Time Series ML Simulation

Two end-to-end time-series machine learning modeling scenarios built on synthetic data:

RMA Freight Forecasting — GRU recurrent network and Facebook Prophet for shipping weight prediction
Network Event Classification — K-means clustering with Latent Semantic Analysis (LSA) for unsupervised log categorization

Both pipelines run from data generation through model training, evaluation, and a FastAPI serving layer.

Blog Post

For a detailed walkthrough of the design decisions, code architecture, and results from this project, read the companion blog post:

Someone Else Owns my Best Code, So I Wrote It All Again: covers the full lifecycle from synthetic data generation through GRU and Prophet model training to the FastAPI serving layer, with code snippets and references throughout.

Quick Start

# Install dependencies
pip install -r requirements.txt

# Run the complete pipeline
python scripts/01_generate_data.py
python scripts/02_explore_data.py
python scripts/03_train_rma_model.py
python scripts/03b_train_rma_prophet.py
python scripts/04_train_clustering_model.py
python scripts/05_evaluate_models.py
python scripts/06_export_for_serving.py

# Start API server (optional)
uvicorn mlops.serving.app:app --host 0.0.0.0 --port 8000

Dataset Variants

The data generation script supports presets for creating different dataset configurations:

# List available presets
python scripts/01_generate_data.py --list-presets

# Generate a named variant from a preset
python scripts/01_generate_data.py -n small -p small --save-config

# Override specific parameters via CLI
python scripts/01_generate_data.py -n custom --rma-rows 10000 --event-rows 5000

# Train on a named variant
python scripts/03_train_rma_model.py -d small
python scripts/05_evaluate_models.py -d small

Preset	RMA Rows	Event Rows	Description
`baseline`	50,000	30,000	Default configuration
`small`	5,000	3,000	Quick iteration and testing
`high_anomaly`	50,000	30,000	Elevated anomaly rates
`imbalanced`	50,000	30,000	Skewed class distributions
`noisy`	50,000	30,000	Added noise to features

Synthetic Data

Both datasets are generated from scratch by 01_generate_data.py with controlled random seeds for reproducibility. See data/README.md for full column schemas and statistics.

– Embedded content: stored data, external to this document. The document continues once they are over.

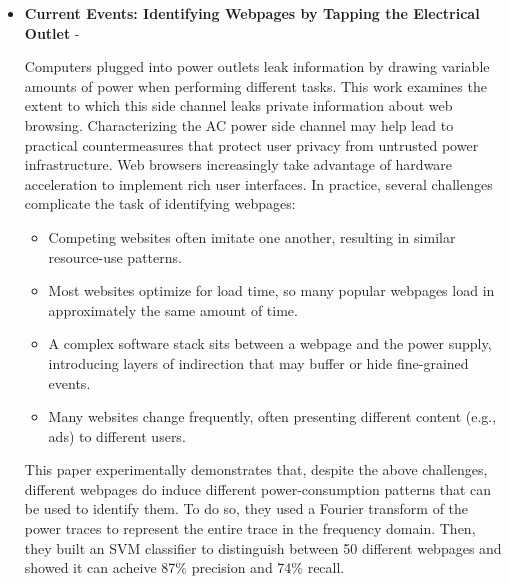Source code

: \begin{itemize}
    
    \item   \textbf{Current Events: Identifying Webpages by Tapping the Electrical Outlet}\cite{Identifying_Webpages} -\newline
    
    Computers plugged into power outlets leak information by drawing variable amounts of power when performing different tasks. 
    This work examines the extent to which this side channel leaks private information about web browsing.
    Characterizing the AC power side channel may help lead to practical countermeasures that protect user privacy from untrusted power infrastructure.
    Web browsers increasingly take advantage of hardware acceleration to implement rich user interfaces. In practice, several challenges complicate the task of identifying webpages:
    \begin{itemize}
        \item Competing websites often imitate one another, resulting in similar resource-use patterns.
        \item Most websites optimize for load time, so many popular webpages load in approximately the same amount of time.
        \item A complex software stack sits between a webpage and the power supply, introducing layers of indirection that may buffer or hide fine-grained events.
        \item Many websites change frequently, often presenting different content (e.g., ads) to different users.
      \end{itemize}

      This paper experimentally demonstrates that, despite the above challenges, 
      different webpages do induce different power-consumption patterns that can be used to 
      identify them.\newline 
      To do so, they used a Fourier transform of the power traces to represent
      the entire trace in the frequency domain.
      Then, they built an SVM classifier to distinguish between 50 different webpages and showed it 
      can acheive 87\% precision and 74\% recall.


    \end{itemize}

RMA Shipping Data (`data/raw/rma_shipping_data.csv`)

~50,000 records over 2 years simulating RMA shipping activity across 5 regions and 15 SKU categories. Embedded patterns include weekly seasonality (lower weekend volume), month/quarter-end spikes, regional growth trends (APAC +8%/year), and urgency-correlated shipping methods.

Network Events Data (`data/raw/network_events.csv`)

~30,000 events over 30 days with 6 ground-truth behavioral clusters (normal web, normal DB, suspicious scan, auth failure, data exfiltration, maintenance). Each cluster has distinct port ranges, duration profiles, byte volumes, and log message vocabulary for TF-IDF/LSA feature extraction.

Driver Scripts

Script	Purpose	Outputs
`01_generate_data.py`	Generate both synthetic datasets	`data/raw/*.csv`
`02_explore_data.py`	Exploratory data analysis and visualization	`outputs/figures/eda_*.png`
`03_train_rma_model.py`	Train GRU models (v1 → v3 progressive)	`outputs/models/rma_gru_v*/`
`03b_train_rma_prophet.py`	Train Prophet models (v1 basic, v2 with regressors)	`outputs/models/rma_prophet_v*/`
`04_train_clustering_model.py`	Train K-means + LSA clustering pipeline	`outputs/models/network_clustering_v1/`
`05_evaluate_models.py`	Cross-model evaluation and comparison	`outputs/figures/eval_*.png`
`06_export_for_serving.py`	Package models for FastAPI inference	`outputs/models/*/metadata.json`

Project Structure

time/
├── .github/
│   ├── workflows/tests.yml            # CI pipeline
│   └── ISSUE_TEMPLATE/                # Bug report & feature request templates
├── config/
│   ├── settings.yaml                  # Centralized configuration
│   └── presets/                       # Data generation presets (baseline, small, etc.)
├── data/
│   ├── raw/                           # Generated synthetic datasets
│   ├── processed/                     # Preprocessed data
│   └── README.md                      # Data dictionary
├── src/
│   ├── data_generation/               # Synthetic data generators
│   ├── preprocessing/                 # Feature engineering pipelines
│   ├── models/                        # Model architectures (GRU, Prophet, K-means, LSA)
│   ├── training/                      # Training pipelines
│   ├── evaluation/                    # Metrics and evaluation
│   ├── visualization/                 # Plotting utilities
│   └── utils/                         # Helper functions
├── mlops/
│   ├── model_registry.py              # Model serialization
│   ├── inference.py                   # Inference engines
│   └── serving/                       # FastAPI application
├── scripts/
│   ├── 01_generate_data.py            # Data generation
│   ├── 02_explore_data.py             # EDA and visualization
│   ├── 03_train_rma_model.py          # GRU model training
│   ├── 03b_train_rma_prophet.py       # Prophet model training
│   ├── 04_train_clustering_model.py   # K-means + LSA training
│   ├── 05_evaluate_models.py          # Model evaluation
│   └── 06_export_for_serving.py       # MLOps preparation
├── tests/
├── outputs/
│   ├── figures/                       # Generated visualizations
│   ├── models/                        # Saved model artifacts
│   └── logs/                          # Training logs
├── LICENSE                            # MIT License
├── CONTRIBUTING.md                    # Contribution guidelines
├── CODE_OF_CONDUCT.md                 # Contributor Covenant
├── CITATION.cff                       # Citation metadata
├── pyproject.toml                     # Project metadata and tool config
├── requirements.txt                   # Production dependencies
└── requirements-dev.txt               # Development dependencies

Scenario 1: RMA Freight Forecasting

Business Problem

Unpredictable freight costs for spare parts shipping lead to over-provisioning or costly emergency air shipments.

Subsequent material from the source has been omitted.